Ce film a sans doute bercé l'enfance de la plupart d'entre nous, en nous embarquant dans sa folle aventure, à dos de dragon porte-bonheur. Réalisé par Wolfgang Petersen en 1984, ce n'est qu'une adaptation partielle d'un roman de l'auteur allemand Michael Ende publié en 1979. En effet, le film de 1984 ne traite que de la première partie du roman, tandis que sa suite de 1991, l'Histoire Sans Fin 2 : Un Nouveau Chapitre, s'inspire très légèrement de la seconde partie du roman, abandonnée par Petersen. Mais nous ne discuterons pas ici des problématiques de l'adaptation.

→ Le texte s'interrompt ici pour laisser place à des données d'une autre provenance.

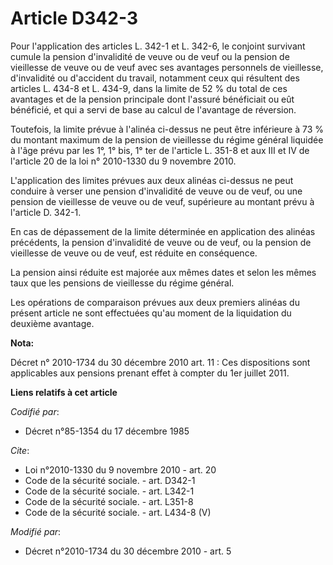 # Article D342-3

Pour l'application des articles L. 342-1 et L. 342-6, le conjoint survivant cumule la pension d'invalidité de veuve ou de
veuf ou la pension de vieillesse de veuve ou de veuf avec ses avantages personnels de vieillesse, d'invalidité ou d'accident
du travail, notamment ceux qui résultent des articles L. 434-8 et L. 434-9, dans la limite de 52 % du total de ces avantages
et de la pension principale dont l'assuré bénéficiait ou eût bénéficié, et qui a servi de base au calcul de l'avantage de
réversion. 

Toutefois, la limite prévue à l'alinéa ci-dessus ne peut être inférieure à 73 % du montant maximum de la pension de
vieillesse du régime général liquidée à l'âge prévu par les 1°, 1° bis, 1° ter de l'article L. 351-8 et aux III et IV de
l'article 20 de la loi n° 2010-1330 du 9 novembre 2010. 

L'application des limites prévues aux deux alinéas ci-dessus ne peut conduire à verser une pension d'invalidité de veuve ou
de veuf, ou une pension de vieillesse de veuve ou de veuf, supérieure au montant prévu à l'article D. 342-1. 

En cas de dépassement de la limite déterminée en application des alinéas précédents, la pension d'invalidité de veuve ou de
veuf, ou la pension de vieillesse de veuve ou de veuf, est réduite en conséquence. 

La pension ainsi réduite est majorée aux mêmes dates et selon les mêmes taux que les pensions de vieillesse du régime
général. 

Les opérations de comparaison prévues aux deux premiers alinéas du présent article ne sont effectuées qu'au moment de la
liquidation du deuxième avantage.

**Nota:**

Décret n° 2010-1734 du 30 décembre 2010 art. 11 : Ces dispositions sont applicables aux pensions prenant effet à compter du
1er juillet 2011.

**Liens relatifs à cet article**

_Codifié par_:

  - Décret n°85-1354 du 17 décembre 1985

_Cite_:

  - Loi n°2010-1330 du 9 novembre 2010 - art. 20
  - Code de la sécurité sociale. - art. D342-1
  - Code de la sécurité sociale. - art. L342-1
  - Code de la sécurité sociale. - art. L351-8
  - Code de la sécurité sociale. - art. L434-8 (V)

_Modifié par_:

  - Décret n°2010-1734 du 30 décembre 2010 - art. 5
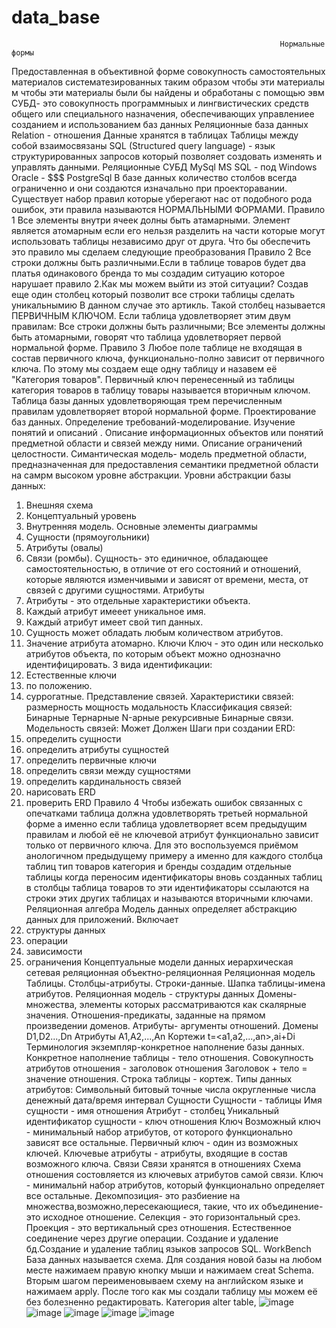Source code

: # data_base
                                                                Нормальные формы 
Предоставленная в объективной форме совокупность самостоятельных материалов  систематезированных таким образом чтобы эти материалы м  чтобы эти материалы были бы найдены и обработаны с помощью эвм
СУБД- это совокупность программныых и лингвистических средств общего или специального назначения, обеспечивающих управлениее созданием и использованием баз данных
                                                            Реляционные база данных
Relation - отношения
Данные хранятся в таблицах
Таблицы между собой взаимосвязаны
SQL (Structured query language) - язык структурированных запросов который позволяет создовать изменять и управлять данными.
                                                                 Реляционные СУБД
MySql
MS SQL - под Windows 
Oracle - $$$
PostgreSql
В базе данных количество столбов всегда ограниченно и они создаются изначально при проекторавании.
Существует набор правил которые уберегают нас от подобного рода ошибок, эти правила называются НОРМАЛЬНЫМИ ФОРМАМИ.
                                                                      Правило 1
Все элементы внутри ячеек долны быть атамарными. Элемент является атомарным если его нельзя разделить на части которые могут использовать таблицы независимо друг от друга.
Что бы обеспечить это правило мы сделаем следующие преобразования
                                                                      Правило 2 
Все строки должны быть различными.Если в таблице товаров будет два платья одинакового бренда то мы создадим ситуацию которое нарушает правило 2.Как мы можем выйти из этой ситуации? Создав еще один столбец который позволит все строки таблицы сделать уникальнымию В данном случае это артикль. Такой столбец называется ПЕРВИЧНЫМ КЛЮЧОМ.
Если таблица удовлетворяет этим двум правилам: 
Все строки должны быть различными; Все элементы должны быть атомарными, говорят что таблица удовлетворяет первой нормальной форме.
                                                                      Правило 3 
Любое поле таблице не входящая в состав первичного ключа, функционально-полно зависит от первичного ключа. По этому мы создаем еще одну таблицу и назавем её "Категория товаров". Первичный ключ перенесенный из таблицы категория товаров в таблицу товары называется вторичным ключом. Таблица базы данных удовлетворяющая трем перечисленным правилам удовлетворяет второй нормальной форме.
                                                             Проектирование баз данных.
Определение требований-моделирование.
Изучение понятий и описаний .
Описание информационных объектов или понятий предметной области и связей между ними.
Описание ограничений целостности.
Симантическая модель- модель предметной области, предназначенная для предоставления семантики предметной области на самрм высоком уровне абстракции.
Уровни абстракции базы данных:
1. Внешняя схема
2. Концептуальный уровень
3. Внутренняя модель.
Основные элементы диаграммы 
1. Сущности (прямоугольники)
2. Атрибуты (овалы)
3. Связи (ромбы).
Сущность- это единичное, обладающее самостоятельностью, в отличие от его состояний и отношений, которые являются изменчивыми и зависят от времени, места, от связей с другими сущностями.
Атрибуты
1. Атрибуты - это отдельные характеристики объекта.
2. Каждый атрибут имееет уникальное имя.
3. Каждый атрибут имеет свой тип данных.
4. Сущность может обладать любым количеством атрибутов.
5. Значение атрибута атомарно.
Ключи
Ключ - это один или несколько атрибутов объекта, по которым объект можно однозначно идентифицировать.
3 вида идентификации:
1. Естественные ключи
2. по положению.
3. суррогатные.
Представление связей.
Характеристики связей:
размерность 
мощность 
модальность 
Классификация связей:
Бинарные 
Тернарные
N-арные
рекурсивные
Бинарные связи.
Модельность связей:
Может 
Должен
Шаги при создании ERD:
1. определить сущности
2. определить атрибуты сущностей
3. определить первичные ключи
4. определить связи между сущностями
5. определить кардинальность связей
6. нарисовать ERD
7. проверить ERD
Правило 4 
Чтобы избежать ошибок связанных с опечатками таблица должна удовлетворять третьей нормальной форме а именно если таблица удовлетворяет всем предыдущим правилам и любой её не ключевой атрибут функционально зависит только от первичного ключа. Для это воспользуемся приёмом анологичном предыдущему примеру а именно для каждого столбца таблиц тип товаров категория и бренды создадим отдельные таблицы когда переносим идентификаторы вновь созданных таблиц в столбцы таблица товаров то эти идентификаторы ссылаются на строки этих других таблицах и называются вторичными ключами.
                                                            Реляционная алгебра 
Модель данных определяет абстракцию данных для приложений.
Включает
1. структуры данных
2. операции
3. зависимости
4. ограничения
Концептуальные модели данных
иерархическая
сетевая
реляционная
объектно-реляционная
                                                              Реляционная модель
Таблицы.
Столбцы-атрибуты.
Строки-данные.
Шапка таблицы-имена атрибутов.
Реляционная модель - структуры данных
Домены- множества, элементы которых рассматриваются как скалярные значения.
Отношения-предикаты, заданные на прямом произведении доменов.
Атрибуты- аргументы отношений.
Домены D1,D2...,Dn
Атрибуты A1,A2,...,An
Кортежи t=<a1,a2,...,an>,ai+Di
Терминология
экземпляр-конкретное наполнение базы данных.
Конкретное наполнение таблицы - тело отношения.
Совокупность атрибутов отношения - заголовок отношения
Заголовок + тело = значение отношения.
Строка таблицы - кортеж.
Типы данных атрибутов:
Символьный
битовый
точные числа
округленные числа
денежный
дата/время
интервал
Сущности
Сущности - таблицы
Имя сущности - имя отношения
Атрибут - столбец
Уникальный идентификатор сущности - ключ отношения
Ключ 
Возможный ключ - минимальный набор атрибутов, от которого функционально зависят все остальные.
Первичный ключ - один из возможных ключей.
Ключевые атрибуты - атрибуты, входящие в состав возможного ключа.
Связи 
Связи хранятся в отношениях
Схема отношения состовляется из ключевых атрибутов самой связи.
Ключ - минимальнй набор атрибутов, который функционально определяет все остальные.
Декомпозиция- это разбиение на множества,возможно,пересекающиеся, такие, что их объединение-это исходное отношение.
Селекция - это горизонтальный срез.
Проекция - это вертикальный срез отношения.
Естественное соединение через другие операции.
                            Создание и удаление бд.Создание и удаление таблиц языков запросов SQL.
WorkBench База данных называется схема.
Для создания новой базы на любом месте нажимаем правую кнопку мыши и нажимаем creat Schema.
Вторым шагом переименовываем схему на английском языке и нажимаем apply.
После того как мы создали таблицу мы можем её без болезненно редактировать.
Категория alter table, ![image](https://user-images.githubusercontent.com/112687453/189098267-56fffea5-c671-4d49-9b90-fe4451515a74.png)
![image](https://user-images.githubusercontent.com/112687453/189099895-1e61f27a-a2eb-4828-b8fd-3555c8864139.png)
![image](https://user-images.githubusercontent.com/112687453/189099945-512af554-d1b0-46c7-a358-70bbc73ab68f.png)
![image](https://user-images.githubusercontent.com/112687453/189099996-8186fc30-dbe9-46dd-9423-884ebe557841.png)
![image](https://user-images.githubusercontent.com/112687453/189100042-30f155b8-5363-4f1d-85e3-432ce8b5978c.png)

Histoire de vous rafraichir la mémoire, voici un rapide rappel :
- Bastien Balthazar Bux est un jeune garçon rêveur. Sa mère étant morte, et son père plutôt absent, il ne trouve le réconfort que dans les livres, tandis que dans le « monde extérieur », il multiplie les échecs scolaires et se fait maltraiter par une bande de jeunes garçons de son école.
- Afin de leur échapper, il se réfugie dans la librairie de Monsieur Coreander. Bastien se prend d'intérêt pour le livre que M. Coreander lit, et profite d'un moment d'inattention du libraire pour le voler et s'en aller.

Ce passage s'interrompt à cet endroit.